**What needs to be done**: Would you write out every entry exactly, but without the pictures?

BEGIN Exercise material

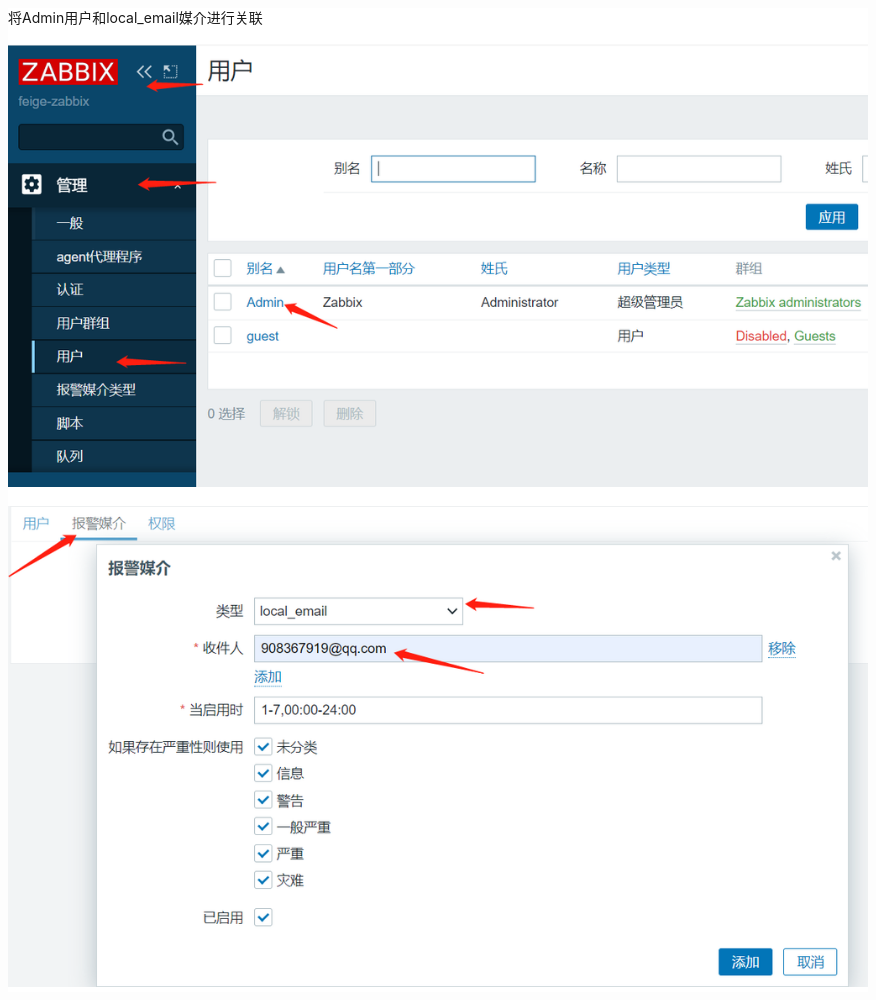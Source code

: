 

将Admin用户和local_email媒介进行关联



![img](assets/Zabbix-1/image-20210610171831380.png)



![img](assets/Zabbix-1/image-20210610171945761.png)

END Exercise material

**Answer space**:
Source code

: 

将Admin用户和local_email媒介进行关联



![img](assets/Zabbix-1/image-20210610171831380.png)



![img](assets/Zabbix-1/image-20210610171945761.png)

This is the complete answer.